Would you transcribe the whole listing exactly, minus its pictures?
━━━━━ Material for this task ━━━━━
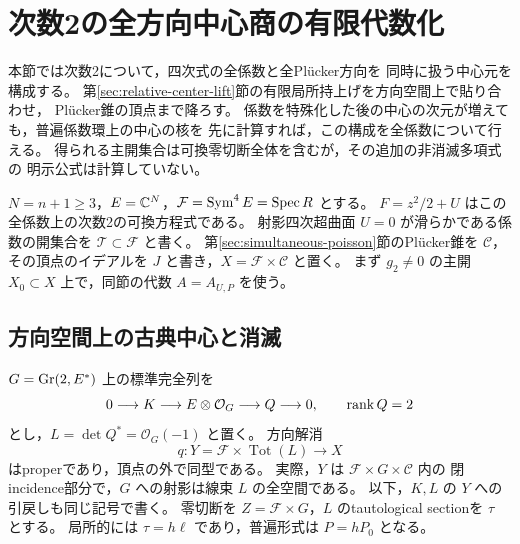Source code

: \section{次数2の全方向中心商の有限代数化}
\label{sec:simultaneous-degree-two-center}

本節では次数2について，四次式の全係数と全Pl\"ucker方向を
同時に扱う中心元を構成する。
第\ref{sec:relative-center-lift}節の有限局所持上げを方向空間上で貼り合わせ，
Pl\"ucker錐の頂点まで降ろす。
係数を特殊化した後の中心の次元が増えても，普遍係数環上の中心の核を
先に計算すれば，この構成を全係数について行える。
得られる主開集合は可換零切断全体を含むが，その追加の非消滅多項式の
明示公式は計算していない。

$N=n+1\ge3$，$E=\mathbb C^N$，$\mathcal F=\operatorname{Sym}^4E=\operatorname{Spec} R$ とする。
$F=z^2/2+U$ はこの全係数上の次数2の可換方程式である。
射影四次超曲面 $U=0$ が滑らかである係数の開集合を
$\mathcal T\subset\mathcal F$ と書く。
第\ref{sec:simultaneous-poisson}節のPl\"ucker錐を $\mathcal C$，
その頂点のイデアルを $J$ と書き，$X=\mathcal F\times\mathcal C$ と置く。
まず $g_2\ne0$ の主開 $X_0\subset X$ 上で，同節の代数 $A=A_{U,P}$ を使う。

\subsection{方向空間上の古典中心と消滅}

$G=\operatorname{Gr}(2,E^*)$ 上の標準完全列を
\[
 0\longrightarrow K\longrightarrow E\otimes\mathcal O_G
        \longrightarrow Q\longrightarrow0,
 \qquad \operatorname{rank} Q=2
\]
とし，$L=\det Q^*=\mathcal O_G(-1)$ と置く。
方向解消
\[
 q:Y=\mathcal F\times\operatorname{Tot}(L)\longrightarrow X
\]
はproperであり，頂点の外で同型である。
実際，$Y$ は $\mathcal F\times G\times\mathcal C$ 内の
閉incidence部分で，$G$ への射影は線束 $L$ の全空間である。
以下，$K,L$ の $Y$ への引戻しも同じ記号で書く。
零切断を $Z=\mathcal F\times G$，$L$ のtautological sectionを $\tau$ とする。
局所的には $\tau=h\ell$ であり，普遍形式は $P=hP_0$ となる。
━━━━━
■ Output:
Source code

: \section{次数2の全方向中心商の有限代数化}
\label{sec:simultaneous-degree-two-center}

本節では次数2について，四次式の全係数と全Pl\"ucker方向を
同時に扱う中心元を構成する。
第\ref{sec:relative-center-lift}節の有限局所持上げを方向空間上で貼り合わせ，
Pl\"ucker錐の頂点まで降ろす。
係数を特殊化した後の中心の次元が増えても，普遍係数環上の中心の核を
先に計算すれば，この構成を全係数について行える。
得られる主開集合は可換零切断全体を含むが，その追加の非消滅多項式の
明示公式は計算していない。

$N=n+1\ge3$，$E=\mathbb C^N$，$\mathcal F=\operatorname{Sym}^4E=\operatorname{Spec} R$ とする。
$F=z^2/2+U$ はこの全係数上の次数2の可換方程式である。
射影四次超曲面 $U=0$ が滑らかである係数の開集合を
$\mathcal T\subset\mathcal F$ と書く。
第\ref{sec:simultaneous-poisson}節のPl\"ucker錐を $\mathcal C$，
その頂点のイデアルを $J$ と書き，$X=\mathcal F\times\mathcal C$ と置く。
まず $g_2\ne0$ の主開 $X_0\subset X$ 上で，同節の代数 $A=A_{U,P}$ を使う。

\subsection{方向空間上の古典中心と消滅}

$G=\operatorname{Gr}(2,E^*)$ 上の標準完全列を
\[
 0\longrightarrow K\longrightarrow E\otimes\mathcal O_G
        \longrightarrow Q\longrightarrow0,
 \qquad \operatorname{rank} Q=2
\]
とし，$L=\det Q^*=\mathcal O_G(-1)$ と置く。
方向解消
\[
 q:Y=\mathcal F\times\operatorname{Tot}(L)\longrightarrow X
\]
はproperであり，頂点の外で同型である。
実際，$Y$ は $\mathcal F\times G\times\mathcal C$ 内の
閉incidence部分で，$G$ への射影は線束 $L$ の全空間である。
以下，$K,L$ の $Y$ への引戻しも同じ記号で書く。
零切断を $Z=\mathcal F\times G$，$L$ のtautological sectionを $\tau$ とする。
局所的には $\tau=h\ell$ であり，普遍形式は $P=hP_0$ となる。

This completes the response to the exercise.